Um menino sofreu ferimentos graves no pé quando seu calçado ficou preso na extremidade de uma escada rolante. O incidente, ocorrido em um shopping center, ativou um protocolo de investigação forense onde a digitalização 3D e a simulação por elementos finitos foram cruciais. O objetivo era determinar se a folga entre os dentes do pente e os degraus excedia os limites normativos devido a desgaste ou manutenção deficiente.

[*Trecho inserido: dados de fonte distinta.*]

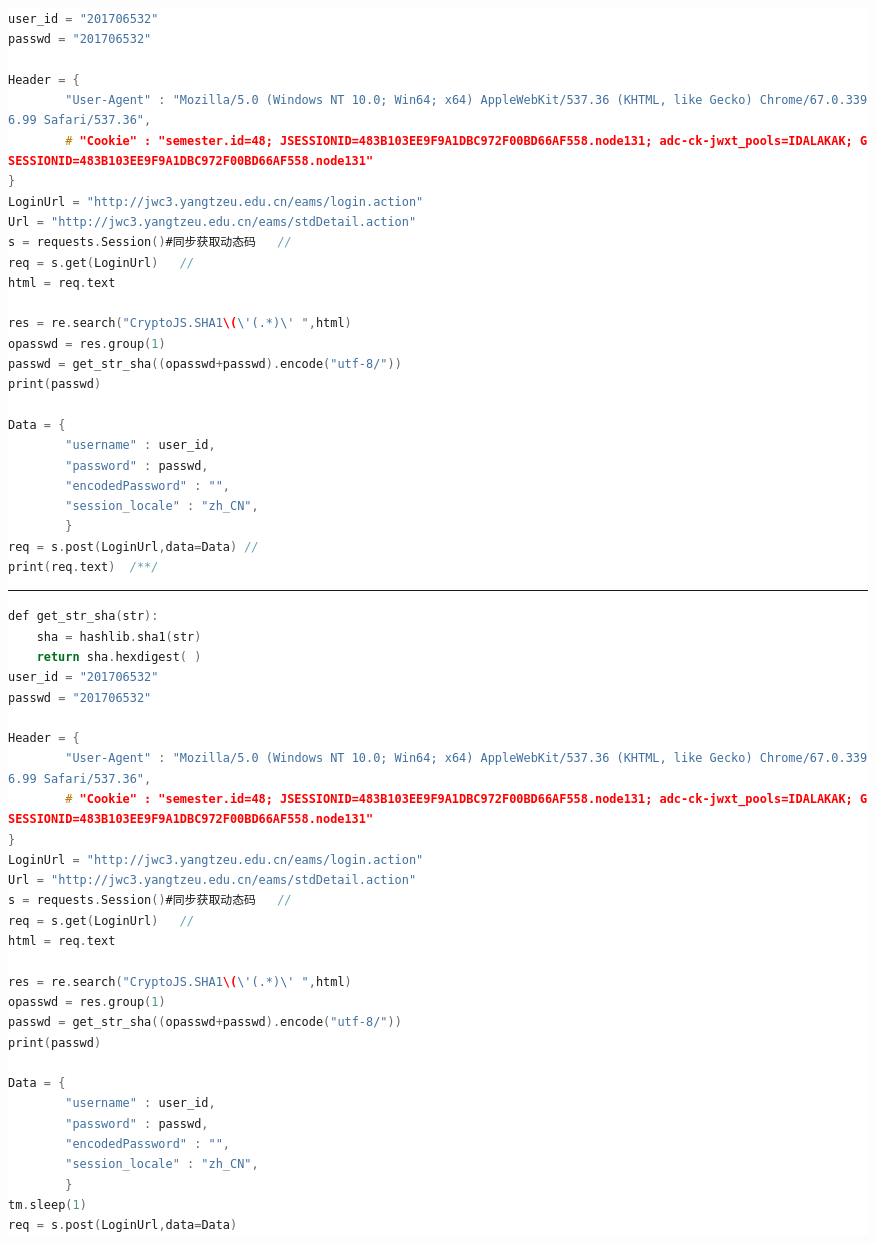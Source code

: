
 ```c
user_id = "201706532"
passwd = "201706532"

Header = {
        "User-Agent" : "Mozilla/5.0 (Windows NT 10.0; Win64; x64) AppleWebKit/537.36 (KHTML, like Gecko) Chrome/67.0.3396.99 Safari/537.36",
        # "Cookie" : "semester.id=48; JSESSIONID=483B103EE9F9A1DBC972F00BD66AF558.node131; adc-ck-jwxt_pools=IDALAKAK; GSESSIONID=483B103EE9F9A1DBC972F00BD66AF558.node131"
}
LoginUrl = "http://jwc3.yangtzeu.edu.cn/eams/login.action"
Url = "http://jwc3.yangtzeu.edu.cn/eams/stdDetail.action"
s = requests.Session()#同步获取动态码   //
req = s.get(LoginUrl)   //
html = req.text

res = re.search("CryptoJS.SHA1\(\'(.*)\' ",html)
opasswd = res.group(1)
passwd = get_str_sha((opasswd+passwd).encode("utf-8/"))
print(passwd)

Data = {
        "username" : user_id,
        "password" : passwd,
        "encodedPassword" : "",
        "session_locale" : "zh_CN",
        }
req = s.post(LoginUrl,data=Data) //
print(req.text)  /**/

```
---
```c
def get_str_sha(str):
    sha = hashlib.sha1(str)
    return sha.hexdigest( )
user_id = "201706532"
passwd = "201706532"

Header = {
        "User-Agent" : "Mozilla/5.0 (Windows NT 10.0; Win64; x64) AppleWebKit/537.36 (KHTML, like Gecko) Chrome/67.0.3396.99 Safari/537.36",
        # "Cookie" : "semester.id=48; JSESSIONID=483B103EE9F9A1DBC972F00BD66AF558.node131; adc-ck-jwxt_pools=IDALAKAK; GSESSIONID=483B103EE9F9A1DBC972F00BD66AF558.node131"
}
LoginUrl = "http://jwc3.yangtzeu.edu.cn/eams/login.action"
Url = "http://jwc3.yangtzeu.edu.cn/eams/stdDetail.action"
s = requests.Session()#同步获取动态码   //
req = s.get(LoginUrl)   //
html = req.text

res = re.search("CryptoJS.SHA1\(\'(.*)\' ",html)
opasswd = res.group(1)
passwd = get_str_sha((opasswd+passwd).encode("utf-8/"))
print(passwd)

Data = {
        "username" : user_id,
        "password" : passwd,
        "encodedPassword" : "",
        "session_locale" : "zh_CN",
        }
tm.sleep(1)
req = s.post(LoginUrl,data=Data) 
```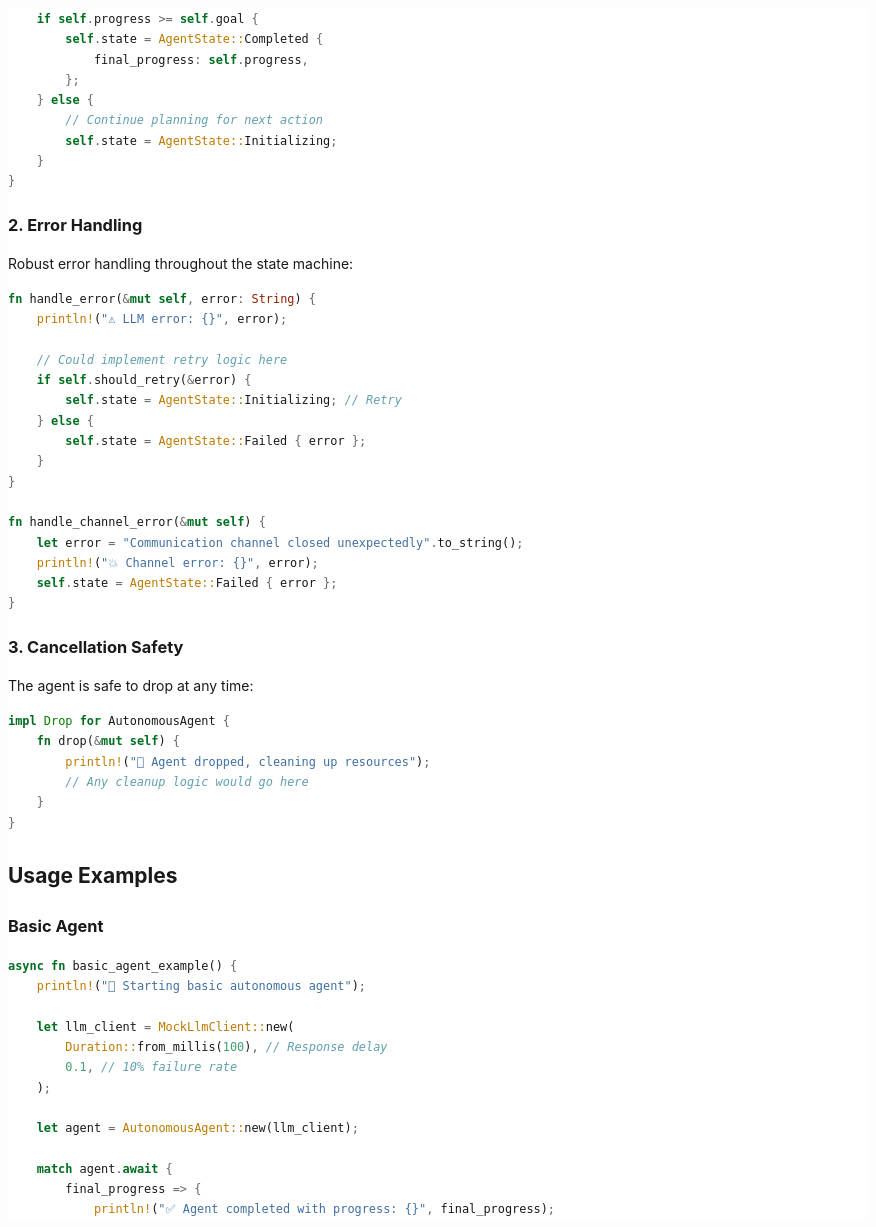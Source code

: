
 ```rust
    if self.progress >= self.goal {
        self.state = AgentState::Completed {
            final_progress: self.progress,
        };
    } else {
        // Continue planning for next action
        self.state = AgentState::Initializing;
    }
}
```

### 2. Error Handling

Robust error handling throughout the state machine:

```rust
fn handle_error(&mut self, error: String) {
    println!("⚠️ LLM error: {}", error);
    
    // Could implement retry logic here
    if self.should_retry(&error) {
        self.state = AgentState::Initializing; // Retry
    } else {
        self.state = AgentState::Failed { error };
    }
}

fn handle_channel_error(&mut self) {
    let error = "Communication channel closed unexpectedly".to_string();
    println!("💥 Channel error: {}", error);
    self.state = AgentState::Failed { error };
}
```

### 3. Cancellation Safety

The agent is safe to drop at any time:

```rust
impl Drop for AutonomousAgent {
    fn drop(&mut self) {
        println!("🛑 Agent dropped, cleaning up resources");
        // Any cleanup logic would go here
    }
}
```

## Usage Examples

### Basic Agent

```rust
async fn basic_agent_example() {
    println!("🤖 Starting basic autonomous agent");
    
    let llm_client = MockLlmClient::new(
        Duration::from_millis(100), // Response delay
        0.1, // 10% failure rate
    );
    
    let agent = AutonomousAgent::new(llm_client);
    
    match agent.await {
        final_progress => {
            println!("✅ Agent completed with progress: {}", final_progress);
```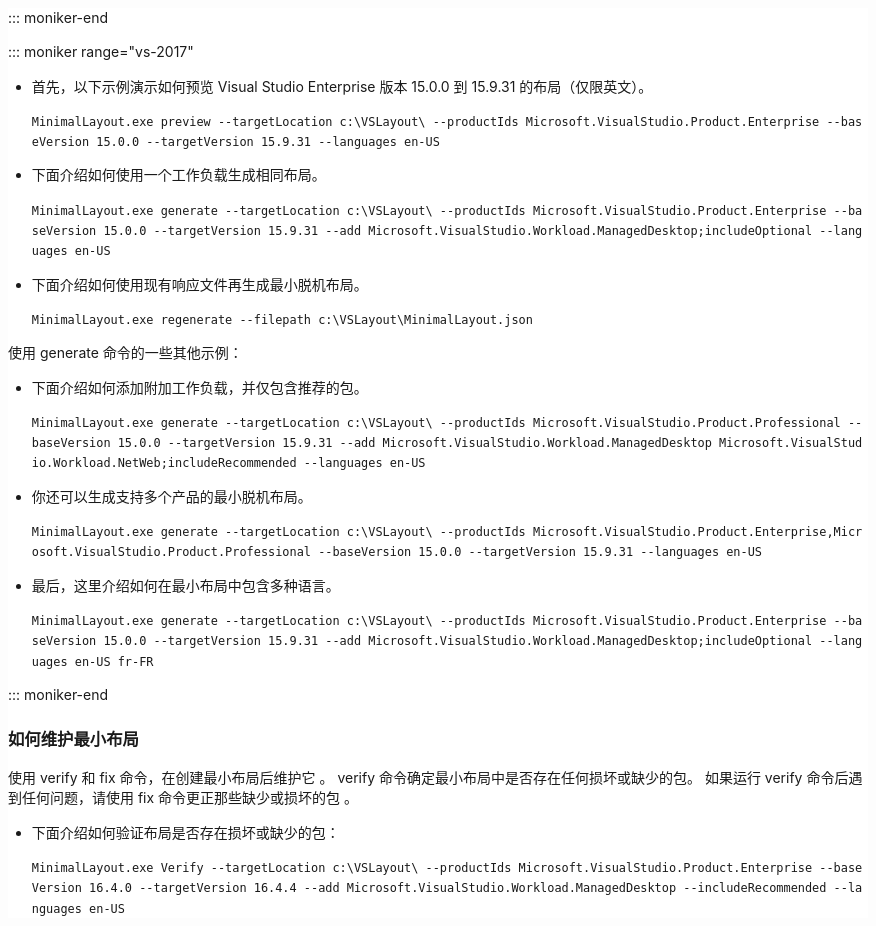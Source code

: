 ::: moniker-end

::: moniker range="vs-2017"

* 首先，以下示例演示如何预览 Visual Studio Enterprise 版本 15.0.0 到 15.9.31 的布局（仅限英文）。

  ```shell
  MinimalLayout.exe preview --targetLocation c:\VSLayout\ --productIds Microsoft.VisualStudio.Product.Enterprise --baseVersion 15.0.0 --targetVersion 15.9.31 --languages en-US
  ```

* 下面介绍如何使用一个工作负载生成相同布局。

  ```shell
  MinimalLayout.exe generate --targetLocation c:\VSLayout\ --productIds Microsoft.VisualStudio.Product.Enterprise --baseVersion 15.0.0 --targetVersion 15.9.31 --add Microsoft.VisualStudio.Workload.ManagedDesktop;includeOptional --languages en-US
  ```

* 下面介绍如何使用现有响应文件再生成最小脱机布局。

  ```shell
  MinimalLayout.exe regenerate --filepath c:\VSLayout\MinimalLayout.json
  ```

使用 generate 命令的一些其他示例：

* 下面介绍如何添加附加工作负载，并仅包含推荐的包。

  ```shell
  MinimalLayout.exe generate --targetLocation c:\VSLayout\ --productIds Microsoft.VisualStudio.Product.Professional --baseVersion 15.0.0 --targetVersion 15.9.31 --add Microsoft.VisualStudio.Workload.ManagedDesktop Microsoft.VisualStudio.Workload.NetWeb;includeRecommended --languages en-US
  ```

* 你还可以生成支持多个产品的最小脱机布局。

  ```shell
  MinimalLayout.exe generate --targetLocation c:\VSLayout\ --productIds Microsoft.VisualStudio.Product.Enterprise,Microsoft.VisualStudio.Product.Professional --baseVersion 15.0.0 --targetVersion 15.9.31 --languages en-US
  ```

* 最后，这里介绍如何在最小布局中包含多种语言。

  ```shell
  MinimalLayout.exe generate --targetLocation c:\VSLayout\ --productIds Microsoft.VisualStudio.Product.Enterprise --baseVersion 15.0.0 --targetVersion 15.9.31 --add Microsoft.VisualStudio.Workload.ManagedDesktop;includeOptional --languages en-US fr-FR
  ```

::: moniker-end

### <a name="how-to-maintain-a-minimal-layout"></a>如何维护最小布局

使用 verify 和 fix 命令，在创建最小布局后维护它 。 verify 命令确定最小布局中是否存在任何损坏或缺少的包。 如果运行 verify 命令后遇到任何问题，请使用 fix 命令更正那些缺少或损坏的包 。

* 下面介绍如何验证布局是否存在损坏或缺少的包：

  ```shell
  MinimalLayout.exe Verify --targetLocation c:\VSLayout\ --productIds Microsoft.VisualStudio.Product.Enterprise --baseVersion 16.4.0 --targetVersion 16.4.4 --add Microsoft.VisualStudio.Workload.ManagedDesktop --includeRecommended --languages en-US
  ```
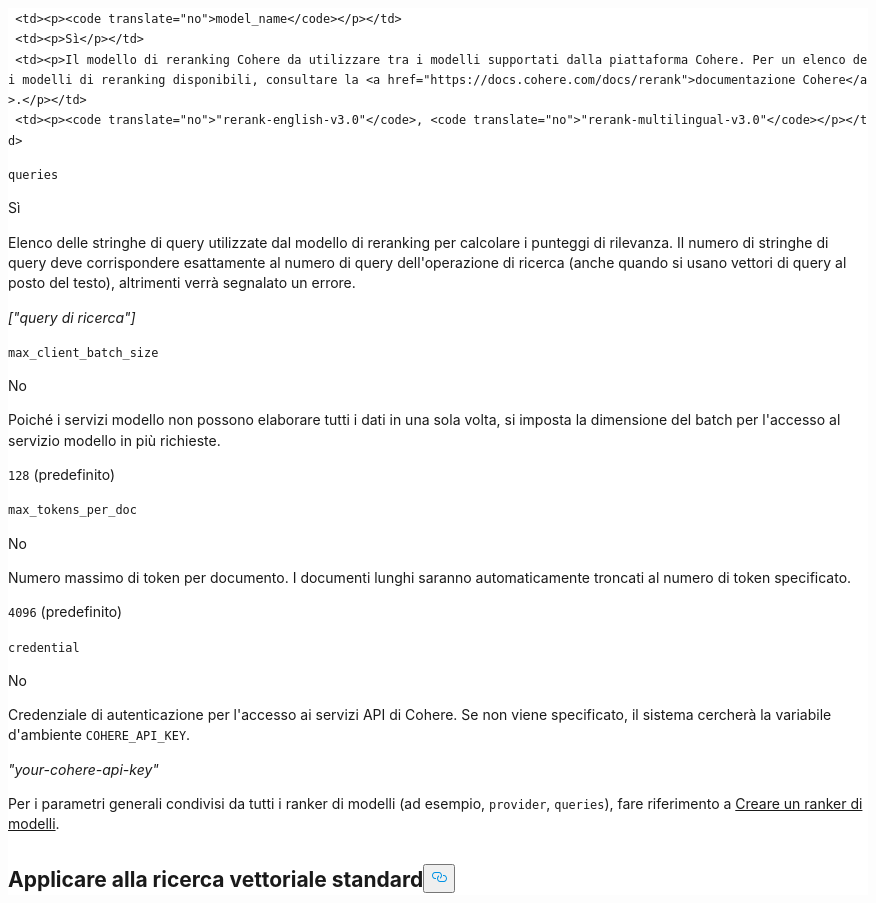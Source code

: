      <td><p><code translate="no">model_name</code></p></td>
     <td><p>Sì</p></td>
     <td><p>Il modello di reranking Cohere da utilizzare tra i modelli supportati dalla piattaforma Cohere. Per un elenco dei modelli di reranking disponibili, consultare la <a href="https://docs.cohere.com/docs/rerank">documentazione Cohere</a>.</p></td>
     <td><p><code translate="no">"rerank-english-v3.0"</code>, <code translate="no">"rerank-multilingual-v3.0"</code></p></td>
   </tr>
   <tr>
     <td><p><code translate="no">queries</code></p></td>
     <td><p>Sì</p></td>
     <td><p>Elenco delle stringhe di query utilizzate dal modello di reranking per calcolare i punteggi di rilevanza. Il numero di stringhe di query deve corrispondere esattamente al numero di query dell'operazione di ricerca (anche quando si usano vettori di query al posto del testo), altrimenti verrà segnalato un errore.</p></td>
     <td><p><em>["query di ricerca"]</em></p></td>
   </tr>
   <tr>
     <td><p><code translate="no">max_client_batch_size</code></p></td>
     <td><p>No</p></td>
     <td><p>Poiché i servizi modello non possono elaborare tutti i dati in una sola volta, si imposta la dimensione del batch per l'accesso al servizio modello in più richieste.</p></td>
     <td><p><code translate="no">128</code> (predefinito)</p></td>
   </tr>
   <tr>
     <td><p><code translate="no">max_tokens_per_doc</code></p></td>
     <td><p>No</p></td>
     <td><p>Numero massimo di token per documento. I documenti lunghi saranno automaticamente troncati al numero di token specificato.</p></td>
     <td><p><code translate="no">4096</code> (predefinito)</p></td>
   </tr>
   <tr>
     <td><p><code translate="no">credential</code></p></td>
     <td><p>No</p></td>
     <td><p>Credenziale di autenticazione per l'accesso ai servizi API di Cohere. Se non viene specificato, il sistema cercherà la variabile d'ambiente <code translate="no">COHERE_API_KEY</code>.</p></td>
     <td><p><em>"your-cohere-api-key"</em></p></td>
   </tr>
</table>
<div class="alert note">
<p>Per i parametri generali condivisi da tutti i ranker di modelli (ad esempio, <code translate="no">provider</code>, <code translate="no">queries</code>), fare riferimento a <a href="/docs/it/model-ranker-overview.md#Create-a-model-ranker">Creare un ranker di modelli</a>.</p>
</div>
<h2 id="Apply-to-standard-vector-search" class="common-anchor-header">Applicare alla ricerca vettoriale standard<button data-href="#Apply-to-standard-vector-search" class="anchor-icon" translate="no">
      <svg translate="no"
        aria-hidden="true"
        focusable="false"
        height="20"
        version="1.1"
        viewBox="0 0 16 16"
        width="16"
      >
        <path
          fill="#0092E4"
          fill-rule="evenodd"
          d="M4 9h1v1H4c-1.5 0-3-1.69-3-3.5S2.55 3 4 3h4c1.45 0 3 1.69 3 3.5 0 1.41-.91 2.72-2 3.25V8.59c.58-.45 1-1.27 1-2.09C10 5.22 8.98 4 8 4H4c-.98 0-2 1.22-2 2.5S3 9 4 9zm9-3h-1v1h1c1 0 2 1.22 2 2.5S13.98 12 13 12H9c-.98 0-2-1.22-2-2.5 0-.83.42-1.64 1-2.09V6.25c-1.09.53-2 1.84-2 3.25C6 11.31 7.55 13 9 13h4c1.45 0 3-1.69 3-3.5S14.5 6 13 6z"
        ></path>
      </svg>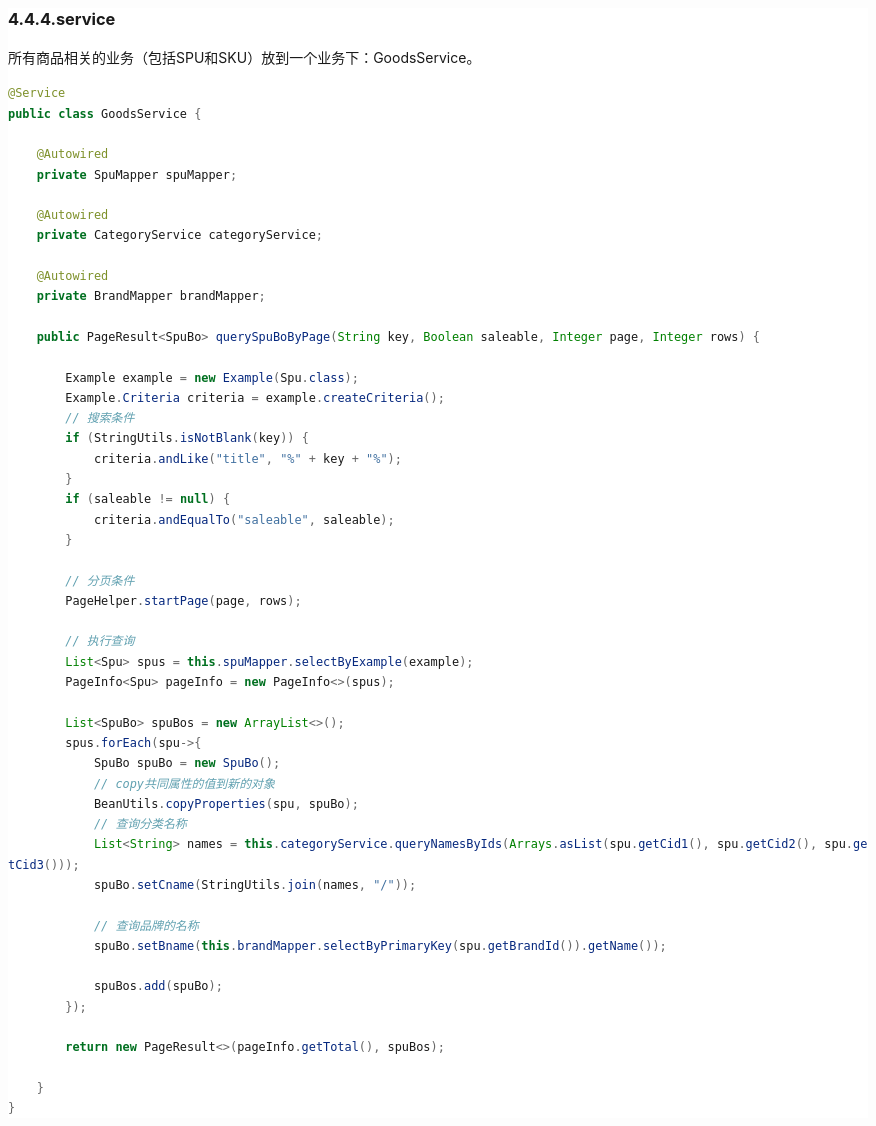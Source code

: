 

### 4.4.4.service

所有商品相关的业务（包括SPU和SKU）放到一个业务下：GoodsService。

```java
@Service
public class GoodsService {

    @Autowired
    private SpuMapper spuMapper;

    @Autowired
    private CategoryService categoryService;

    @Autowired
    private BrandMapper brandMapper;

    public PageResult<SpuBo> querySpuBoByPage(String key, Boolean saleable, Integer page, Integer rows) {

        Example example = new Example(Spu.class);
        Example.Criteria criteria = example.createCriteria();
        // 搜索条件
        if (StringUtils.isNotBlank(key)) {
            criteria.andLike("title", "%" + key + "%");
        }
        if (saleable != null) {
            criteria.andEqualTo("saleable", saleable);
        }

        // 分页条件
        PageHelper.startPage(page, rows);

        // 执行查询
        List<Spu> spus = this.spuMapper.selectByExample(example);
        PageInfo<Spu> pageInfo = new PageInfo<>(spus);

        List<SpuBo> spuBos = new ArrayList<>();
        spus.forEach(spu->{
            SpuBo spuBo = new SpuBo();
            // copy共同属性的值到新的对象
            BeanUtils.copyProperties(spu, spuBo);
            // 查询分类名称
            List<String> names = this.categoryService.queryNamesByIds(Arrays.asList(spu.getCid1(), spu.getCid2(), spu.getCid3()));
            spuBo.setCname(StringUtils.join(names, "/"));

            // 查询品牌的名称
            spuBo.setBname(this.brandMapper.selectByPrimaryKey(spu.getBrandId()).getName());

            spuBos.add(spuBo);
        });

        return new PageResult<>(pageInfo.getTotal(), spuBos);

    }
}
```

Pipeline forense: da digitalização à simulação mecânica 🛠️
O processo começou com a captura do mecanismo interno usando um scanner Artec Space Spider, obtendo uma nuvem de pontos de alta resolução (0,1 mm) da placa de desembarque e dos pentes. Este modelo foi importado para o SolidWorks para reconstruir as geometrias exatas dos dentes e degraus. A folga real entre ambas as superfícies foi medida em várias posições do ciclo. Com esses dados, foi executada uma análise estrutural no Ansys, simulando a força de aprisionamento em um modelo de calçado infantil. A simulação revelou que a separação excedia em 2,3 mm o máximo permitido pela norma EN 115-1, indicando um desgaste crítico nos pentes.
A animação forense como evidência conclusiva 🎥
Finalmente, no Blender, foi gerada uma animação forense que recriava o instante do aprisionamento, mostrando como o calçado se introduzia na brecha ampliada. A sequência visual permitiu que os peritos e o tribunal compreendessem a sequência mecânica da falha. O relatório concluiu que a falta de substituição periódica dos pentes desgastados foi a causa direta do acidente, estabelecendo responsabilidades na empresa de manutenção.
Você usaria scanner a laser ou fotogrametria para documentar este caso?